Can Sony recover from this debacle and still get gamers to trust them? The longer Sony prevaricates, the worse the damage.
Class action lawsuits are already rolling in - like sharks in blood-soaked waters, lawyers know opportunity when they smell it. And equally as predictable, politicians have targeted Sony for inquiries as the public seeks answers they're not getting.
To Sony's credit, the company continues to post information through its corporate blog. The quality of that information leaves much to be desired.
For now, anyway, Sony is drilling into minute details for PlayStation Network users like whether trophies will be restored, but still has failed to provide a complete response to the issue of stolen credit numbers.
It's been patently obvious from prior communications that Sony either genuinely doesn't know or doesn't want to publicly acknowledge that numbers have been stolen. Either way, it's an incredibly unsettling revelation for the 77 million users of the PlayStation Network.
Some reports suggest that massive volumes of stolen credit numbers are up for sale, while another report says that credit card issuers including Wells Fargo and American Express have seen no unusual activity.
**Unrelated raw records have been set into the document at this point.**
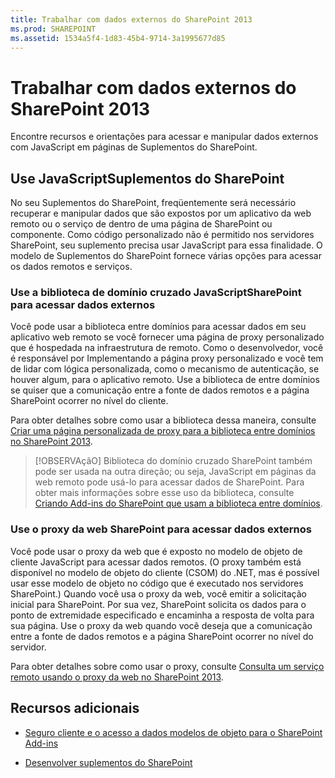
 ```yaml
---
title: Trabalhar com dados externos do SharePoint 2013
ms.prod: SHAREPOINT
ms.assetid: 1534a5f4-1d83-45b4-9714-3a1995677d85
---
```



# Trabalhar com dados externos do SharePoint 2013
Encontre recursos e orientações para acessar e manipular dados externos com JavaScript em páginas de Suplementos do SharePoint.
## Use JavaScriptSuplementos do SharePoint
<a name="SP15Workdata_Working"> </a>

No seu Suplementos do SharePoint, freqüentemente será necessário recuperar e manipular dados que são expostos por um aplicativo da web remoto ou o serviço de dentro de uma página de SharePoint ou componente. Como código personalizado não é permitido nos servidores SharePoint, seu suplemento precisa usar JavaScript para essa finalidade. O modelo de Suplementos do SharePoint fornece várias opções para acessar os dados remotos e serviços.
  
    
    

### Use a biblioteca de domínio cruzado JavaScriptSharePoint para acessar dados externos

Você pode usar a biblioteca entre domínios para acessar dados em seu aplicativo web remoto se você fornecer uma página de proxy personalizado que é hospedada na infraestrutura de remoto. Como o desenvolvedor, você é responsável por Implementando a página proxy personalizado e você tem de lidar com lógica personalizada, como o mecanismo de autenticação, se houver algum, para o aplicativo remoto. Use a biblioteca de entre domínios se quiser que a comunicação entre a fonte de dados remotos e a página SharePoint ocorrer no nível do cliente.
  
    
    
Para obter detalhes sobre como usar a biblioteca dessa maneira, consulte  [Criar uma página personalizada de proxy para a biblioteca entre domínios no SharePoint 2013](create-a-custom-proxy-page-for-the-cross-domain-library-in-sharepoint-2013.md).
  
    
    

> [!OBSERVAçãO]
> Biblioteca do domínio cruzado SharePoint também pode ser usada na outra direção; ou seja, JavaScript em páginas da web remoto pode usá-lo para acessar dados de SharePoint. Para obter mais informações sobre esse uso da biblioteca, consulte  [Criando Add-ins do SharePoint que usam a biblioteca entre domínios](creating-sharepoint-add-ins-that-use-the-cross-domain-library.md).
  
    
    


### Use o proxy da web SharePoint para acessar dados externos

Você pode usar o proxy da web que é exposto no modelo de objeto de cliente JavaScript para acessar dados remotos. (O proxy também está disponível no modelo de objeto do cliente (CSOM) do .NET, mas é possível usar esse modelo de objeto no código que é executado nos servidores SharePoint.) Quando você usa o proxy da web, você emitir a solicitação inicial para SharePoint. Por sua vez, SharePoint solicita os dados para o ponto de extremidade especificado e encaminha a resposta de volta para sua página. Use o proxy da web quando você deseja que a comunicação entre a fonte de dados remotos e a página SharePoint ocorrer no nível do servidor.
  
    
    
Para obter detalhes sobre como usar o proxy, consulte  [Consulta um serviço remoto usando o proxy da web no SharePoint 2013](query-a-remote-service-using-the-web-proxy-in-sharepoint-2013.md).
  
    
    

## Recursos adicionais
<a name="SP15Workdata_AddRes"> </a>


-  [Seguro cliente e o acesso a dados modelos de objeto para o SharePoint Add-ins](secure-data-access-and-client-object-models-for-sharepoint-add-ins.md)
    
  
-  [Desenvolver suplementos do SharePoint](develop-sharepoint-add-ins.md)
    
  

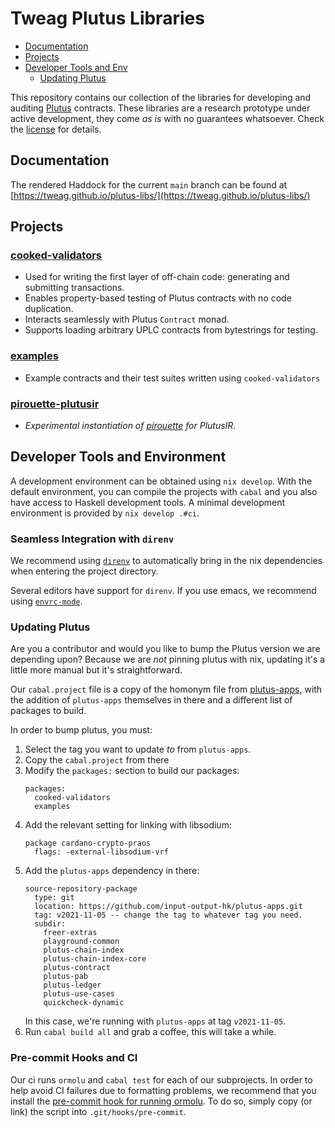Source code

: # Tweag Plutus Libraries

* [Documentation](#documentation)
* [Projects](#projects)
* [Developer Tools and Env](#developer-tools-and-environment)
  - [Updating Plutus](#updating-plutus)

This repository contains our collection of the libraries for developing and auditing [Plutus](https://github.com/input-output-hk/plutus) contracts.
These libraries are a research prototype under active development, they come
_as is_ with no guarantees whatsoever. Check the [license](LICENSE) for details.

## Documentation

The rendered Haddock for the current `main` branch can be found at [https://tweag.github.io/plutus-libs/](https://tweag.github.io/plutus-libs/)

## Projects

### [cooked-validators](cooked-validators)

- Used for writing the first layer of off-chain code: generating and submitting transactions.
- Enables property-based testing of Plutus contracts with no code duplication.
- Interacts seamlessly with Plutus `Contract` monad.
- Supports loading arbitrary UPLC contracts from bytestrings for testing.

### [examples](examples)

- Example contracts and their test suites written using `cooked-validators`

### [pirouette-plutusir](pirouette-plutusir)

- _Experimental instantiation of [pirouette](https://github.com/tweag/pirouette) for PlutusIR_.

## Developer Tools and Environment

A development environment can be obtained using `nix develop`.
With the default environment, you can compile the projects
with `cabal` and you also have access to Haskell development tools.
A minimal development environment is provided by `nix develop .#ci`.

### Seamless Integration with `direnv`

We recommend using [`direnv`](https://github.com/nix-community/nix-direnv#integrating-with-a-existing-flake)
to automatically bring in the nix dependencies when entering the project directory.

Several editors have support for `direnv`. If you use emacs, we recommend using [`envrc-mode`](https://github.com/purcell/envrc).

### Updating Plutus

Are you a contributor and would you like to bump the Plutus version we
are depending upon? Because we are _not_ pinning plutus with nix,
updating it's a little more manual but it's straightforward.

Our `cabal.project` file is a copy of the homonym file from
[plutus-apps](https://github.com/input-output-hk/plutus-apps/blob/main/cabal.project),
with the addition of `plutus-apps` themselves in there and a different list
of packages to build.

In order to bump plutus, you must:

1. Select the tag you want to update _to_ from `plutus-apps`.
2. Copy the `cabal.project` from there
3. Modify the `packages:` section to build our packages:
    ```
    packages:
      cooked-validators
      examples
    ```
4. Add the relevant setting for linking with libsodium:
    ```
    package cardano-crypto-praos
      flags: -external-libsodium-vrf
    ```
5. Add the `plutus-apps` dependency in there:
    ```
    source-repository-package
      type: git
      location: https://github.com/input-output-hk/plutus-apps.git
      tag: v2021-11-05 -- change the tag to whatever tag you need.
      subdir:
        freer-extras
        playground-common
        plutus-chain-index
        plutus-chain-index-core
        plutus-contract
        plutus-pab
        plutus-ledger
        plutus-use-cases
        quickcheck-dynamic
    ```
   In this case, we're running with `plutus-apps` at tag `v2021-11-05`.
6. Run `cabal build all` and grab a coffee, this will take a while.

### Pre-commit Hooks and CI

Our ci runs `ormolu` and `cabal test` for each of our subprojects.
In order to help avoid CI failures due to formatting problems, we recommend
that you install the [pre-commit hook for running ormolu](ci/ormolu-pre-commit-hook.sh).
To do so, simply copy (or link) the script into `.git/hooks/pre-commit`.
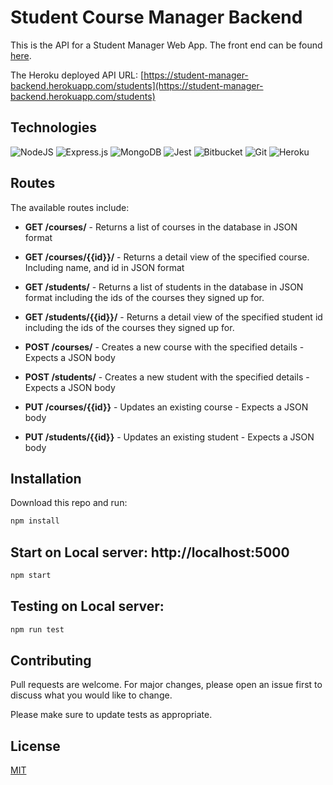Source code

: # Student Course Manager Backend

This is the API for a Student Manager Web App.
The front end can be found [here](https://github.com/Samson-Ludo/student-manager-frontend).

The Heroku deployed API URL: [https://student-manager-backend.herokuapp.com/students](https://student-manager-backend.herokuapp.com/students)

## Technologies

![NodeJS](https://img.shields.io/badge/node.js-6DA55F?style=for-the-badge&logo=node.js&logoColor=white)
![Express.js](https://img.shields.io/badge/express.js-%23404d59.svg?style=for-the-badge&logo=express&logoColor=%2361DAFB)
![MongoDB](https://img.shields.io/badge/MongoDB-%234ea94b.svg?style=for-the-badge&logo=mongodb&logoColor=white)
![Jest](https://img.shields.io/badge/-jest-%23C21325?style=for-the-badge&logo=jest&logoColor=white)
![Bitbucket](https://img.shields.io/badge/bitbucket-%230047B3.svg?style=for-the-badge&logo=bitbucket&logoColor=white)
![Git](https://img.shields.io/badge/git-%23F05033.svg?style=for-the-badge&logo=git&logoColor=white)
![Heroku](https://img.shields.io/badge/heroku-%23430098.svg?style=for-the-badge&logo=heroku&logoColor=white)

## Routes

The available routes include:

- **GET /courses/** - Returns a list of courses in the database in JSON format
- **GET /courses/{{id}}/** - Returns a detail view of the specified course. Including name, and id in JSON format
- **GET /students/** - Returns a list of students in the database in JSON format including the ids of the courses they signed up for.
- **GET /students/{{id}}/** - Returns a detail view of the specified student id including the ids of the courses they signed up for.

- **POST /courses/** - Creates a new course with the specified details - Expects a JSON body
- **POST /students/** - Creates a new student with the specified details - Expects a JSON body

- **PUT /courses/{{id}}** - Updates an existing course - Expects a JSON body
- **PUT /students/{{id}}** - Updates an existing student - Expects a JSON body

## Installation

Download this repo and run:

```bash
npm install
```

## Start on Local server: http://localhost:5000

```bash
npm start
```

## Testing on Local server:

```bash
npm run test
```

## Contributing

Pull requests are welcome. For major changes, please open an issue first to discuss what you would like to change.

Please make sure to update tests as appropriate.

## License

[MIT](https://choosealicense.com/licenses/mit/)
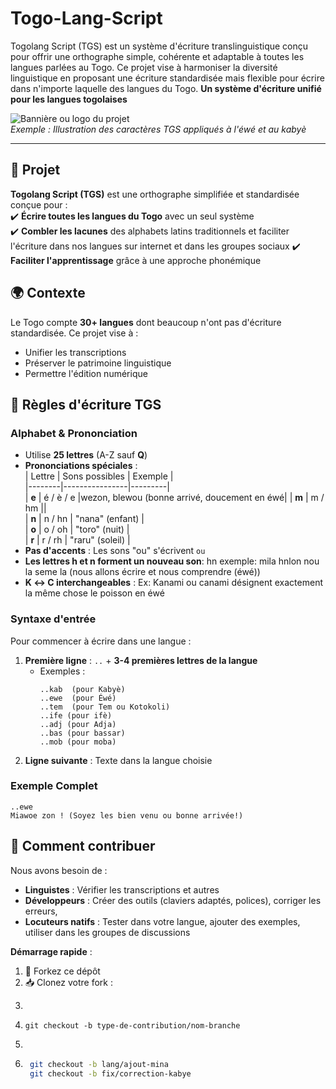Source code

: # Togo-Lang-Script
Togolang Script (TGS) est un système d'écriture translinguistique conçu pour offrir une orthographe simple, cohérente et adaptable à toutes les langues parlées au Togo. Ce projet vise à harmoniser la diversité linguistique en proposant une écriture standardisée mais flexible pour écrire dans n'importe laquelle des langues du Togo.
**Un système d'écriture unifié pour les langues togolaises**  

![Bannière ou logo du projet](https://via.placeholder.com/800x200?text=Togolang+Script)  
*Exemple : Illustration des caractères TGS appliqués à l'éwé et au kabyè*

---

## 📜 Projet  
**Togolang Script (TGS)** est une orthographe simplifiée et standardisée conçue pour :  
✔️ **Écrire toutes les langues du Togo** avec un seul système  
✔️ **Combler les lacunes** des alphabets latins traditionnels et faciliter l'écriture dans nos langues sur internet et dans les groupes sociaux 
✔️ **Faciliter l'apprentissage** grâce à une approche phonémique  

## 🌍 Contexte  
Le Togo compte **30+ langues** dont beaucoup n'ont pas d'écriture standardisée. Ce projet vise à :  
- Unifier les transcriptions  
- Préserver le patrimoine linguistique  
- Permettre l'édition numérique  

## 📜 Règles d'écriture TGS

### **Alphabet & Prononciation**  
- Utilise **25 lettres** (A-Z sauf **Q**)  
- **Prononciations spéciales** :  
  | Lettre | Sons possibles | Exemple |  
  |--------|----------------|---------|  
  | **e**  | é / è / e      |wezon, blewou (bonne arrivé, doucement en éwé|
  | **m**  | m / hm         ||  
  | **n**  | n / hn         | "nana" (enfant) |  
  | **o**  | o / oh         | "toro" (nuit) |  
  | **r**  | r / rh         | "raru" (soleil) |  
- **Pas d'accents** : Les sons "ou" s'écrivent `ou`
- **Les lettres h et n forment un nouveau son**: hn
   exemple: mila hnlon nou la seme la (nous allons écrire et nous comprendre (éwé))
- **K ↔ C interchangeables** : Ex: Kanami ou canami désignent exactement la même chose le poisson en éwé

### **Syntaxe d'entrée**  
Pour commencer à écrire dans une langue :  
1. **Première ligne** : `..` + **3-4 premières lettres de la langue**  
   - Exemples :  
     ```text  
     ..kab  (pour Kabyè)  
     ..ewe  (pour Éwé)  
     ..tem  (pour Tem ou Kotokoli)
     ..ife (pour ifè)
     ..adj (pour Adja)
     ..bas (pour bassar)
     ..mob (pour moba) 
     ```  
2. **Ligne suivante** : Texte dans la langue choisie  

### **Exemple Complet**  
```text  
..ewe  
Miawoe zon ! (Soyez les bien venu ou bonne arrivée!)

```

## 🤝 Comment contribuer

Nous avons besoin de :
- **Linguistes** : Vérifier les transcriptions  et autres 
- **Développeurs** : Créer des outils (claviers adaptés, polices), corriger les erreurs, 
- **Locuteurs natifs** : Tester dans votre langue, ajouter des exemples, utiliser dans les groupes de discussions

**Démarrage rapide** :
1. 🍴 Forkez ce dépôt
2. 📥 Clonez votre fork :
3.   ```bash
4.     git checkout -b type-de-contribution/nom-branche
5.   ```
6.    ```bash
       git checkout -b lang/ajout-mina
       git checkout -b fix/correction-kabye
```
Writing for Industry Gamers, James Brightman says that Sony's senior executive staff needs to get out in front of this problem in a much more public way than they have been, and I agree wholeheartedly.
Best intentions of Sony in this case mean nothing. Stop spinning, Sony, and give us a straight answer on what happened to our data. Otherwise this failure will hang around Sony's neck like an anchor, and make the Xbox 360 and Xbox Live that much more appealing to gamers looking for a secure and reliable playground.